Father still hadn’t returned from the provincial capital, and there was no more feed for you, so, recalling what he had said to me before he left, I took you out to the sandbar on the Grain Barge River to graze. Since it was one of your old haunts when you were a donkey, you knew the place well. Spring came late that year, so ice on the river hadn’t melted, even though it was already April. The brittle reeds on the sandbar rustled in the wind when wild geese perched on them, which was often, and which usually frightened fat rabbits hidden among them. I occasionally saw a lustrous fox when it appeared suddenly among the reeds.

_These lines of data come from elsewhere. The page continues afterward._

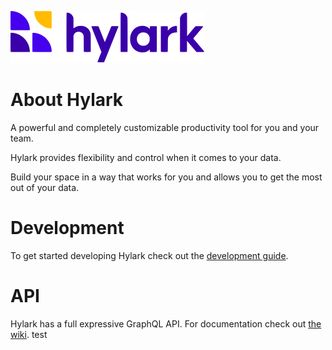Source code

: ![Hylark logo](/public/images/logos/40h_logo.svg)

# About Hylark
A powerful and completely customizable productivity tool for you and your team.

Hylark provides flexibility and control when it comes to your data.

Build your space in a way that works for you and allows you to get the most out of your data.

# Development

To get started developing Hylark check out the [development guide](https://github.com/HylarkApp/hylark/wiki/local-development-guide).

# API

Hylark has a full expressive GraphQL API. For documentation check out [the wiki](https://github.com/HylarkApp/hylark/wiki/API-introduction).
test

We were not alone in suffering a shortage of animal feed: the production brigade also had to take its twenty-four oxen, four donkeys, and two horses out into the wild to graze, tended by the herder Hu Bin and Jinlong. My half sister, Baofeng, had been sent to train at the county health department; she would return as our first formally educated midwife. Both she and her brother were given important tasks as soon as they joined the commune. Now you might assume that midwifery was an important task, while tending livestock was not. But Jinlong was given the added responsibility of recording work points. Every evening he went to a small office, where he calculated the daily work activities of each commune member in a ledger. If that isn’t an important task, I don’t know what is. Seeing her children given such important tasks kept a smile on Mother’s face, but when she saw me take my ox out to graze all by myself, she heaved a long sigh. I was, after all, her son too.

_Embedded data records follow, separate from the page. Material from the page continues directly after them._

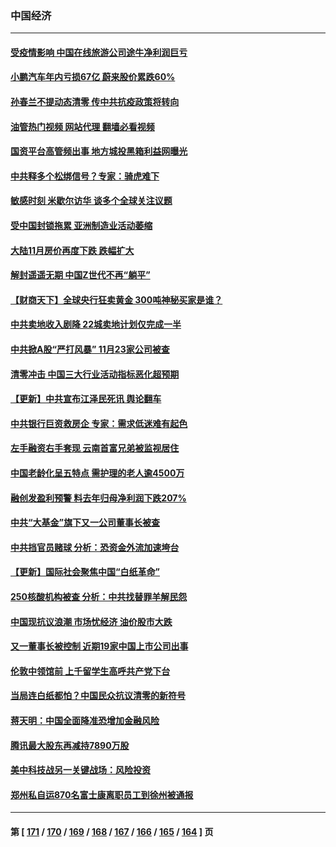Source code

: ### 中国经济
---
#### [受疫情影响 中国在线旅游公司途牛净利润巨亏](../../pages/ncid283/n13876978.md?12022045) 
#### [小鹏汽车年内亏损67亿 蔚来股价累跌60%](../../pages/ncid283/n13876944.md?12022045) 
#### [孙春兰不提动态清零 传中共抗疫政策将转向](../../pages/ncid283/n13876861.md?12022045) 
#### [油管热门视频 网站代理 翻墙必看视频](http://138.2.39.72:81/youtube.html?epic-marker?12022045)
#### [国资平台高管频出事 地方城投黑箱利益网曝光](../../pages/ncid283/n13876893.md?12022045) 
#### [中共释多个松绑信号？专家：骑虎难下](../../pages/ncid283/n13876891.md?12022045) 
#### [敏感时刻 米歇尔访华 谈多个全球关注议题](../../pages/ncid283/n13876726.md?12022045) 
#### [受中国封锁拖累 亚洲制造业活动萎缩](../../pages/ncid283/n13876626.md?12022045) 
#### [大陆11月房价再度下跌 跌幅扩大](../../pages/ncid283/n13876559.md?12022045) 
#### [解封遥遥无期 中国Z世代不再“躺平”](../../pages/ncid283/n13876294.md?12022045) 
#### [【财商天下】全球央行狂卖黄金 300吨神秘买家是谁？](../../pages/ncid283/n13876296.md?12022045) 
#### [中共卖地收入剧降 22城卖地计划仅完成一半](../../pages/ncid283/n13876229.md?12022045) 
#### [中共掀A股“严打风暴” 11月23家公司被查](../../pages/ncid283/n13876203.md?12022045) 
#### [清零冲击 中国三大行业活动指标恶化超预期](../../pages/ncid283/n13876195.md?12022045) 
#### [【更新】中共宣布江泽民死讯 舆论翻车](../../pages/ncid283/n13876029.md?12022045) 
#### [中共银行巨资救房企 专家：需求低迷难有起色](../../pages/ncid283/n13875280.md?12022045) 
#### [左手融资右手套现 云南首富兄弟被监视居住](../../pages/ncid283/n13875263.md?12022045) 
#### [中国老龄化呈五特点 需护理的老人逾4500万](../../pages/ncid283/n13875255.md?12022045) 
#### [融创发盈利预警 料去年归母净利润下跌207%](../../pages/ncid283/n13875705.md?12022045) 
#### [中共“大基金”旗下又一公司董事长被查](../../pages/ncid283/n13875610.md?12022045) 
#### [中共挡官员赌球 分析：恐资金外流加速垮台](../../pages/ncid283/n13875242.md?12022045) 
#### [【更新】国际社会聚焦中国“白纸革命”](../../pages/ncid283/n13875376.md?12022045) 
#### [250核酸机构被查 分析：中共找替罪羊解民怨](../../pages/ncid283/n13875428.md?12022045) 
#### [中国现抗议浪潮 市场忧经济 油价股市大跌](../../pages/ncid283/n13874384.md?12022045) 
#### [又一董事长被控制 近期19家中国上市公司出事](../../pages/ncid283/n13874243.md?12022045) 
#### [伦敦中领馆前 上千留学生高呼共产党下台](../../pages/ncid283/n13874202.md?12022045) 
#### [当局连白纸都怕？中国民众抗议清零的新符号](../../pages/ncid283/n13874102.md?12022045) 
#### [蒋天明：中国全面降准恐增加金融风险](../../pages/ncid283/n13873868.md?12022045) 
#### [腾讯最大股东再减持7890万股](../../pages/ncid283/n13873820.md?12022045) 
#### [美中科技战另一关键战场：风险投资](../../pages/ncid283/n13873321.md?12022045) 
#### [郑州私自运870名富士康离职员工到徐州被通报](../../pages/ncid283/n13873569.md?12022045) 

---
#### 第 [ [171](./171.md?12022045) / [170](./170.md?12022045) / [169](./169.md?12022045) / [168](./168.md?12022045) / [167](./167.md?12022045) / [166](./166.md?12022045) / [165](./165.md?12022045) / [164](./164.md?12022045) ] 页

> Well, that’s enough meaningless chatter for now. Let’s talk about Hu Bin, a small man with an accent that marked him as an outsider. Onetime head of the commune’s post office, he’d been engaged in an illicit relationship with the fiancee of a soldier and was sentenced to a period of hard labor. When his sentence was up, he settled in our village. His wife, Bai Lian, a village switchboard operator with a big, round, plump face, red lips, nice white teeth, and a cheerful voice, had a cozy relationship with many of the commune cadres. Eighteen telephone wires on a China fir pole all fed into the window of her home and were connected to a unit that resembled a dressing table. When I was in elementary school, I could hear her singsong voice drift into the classroom: Hello. What number please? Please hold — Zheng Village on the line. We kids used to sprawl outside her window and look through tears in the window paper to watch as she nursed her baby with one arm and, with her free hand, effortlessly plugged the pegs into or pulled them out of the switchboard. To us, this was both a mystery and a wonder, and not a day passed that we didn’t hang around there, until a village cadre shooed us away. But we’d be right back as soon as he left. We not only watched Bai Lian at work, but were also treated to plenty of scenes that were unsuitable for children. We saw her and the village’s commune representative carry on flirtatiously, even get physical, and we saw Bai Lian scold Hu Bin in that singsong voice of hers. And we learned why none of Bai Lian’s children looked alike. Eventually, the paper in her window was replaced by glass and a curtain, and there were no more shows. All we could do was listen to what went on inside. Even later, the wires were buried underground after being electrified. Mo Yan got zapped by a hot wire outside her window one day and peed his pants as he screamed pathetically. When I tried to pull him away, I got zapped too, but I didn’t pee my pants. After this episode, we stopped hanging around outside her window.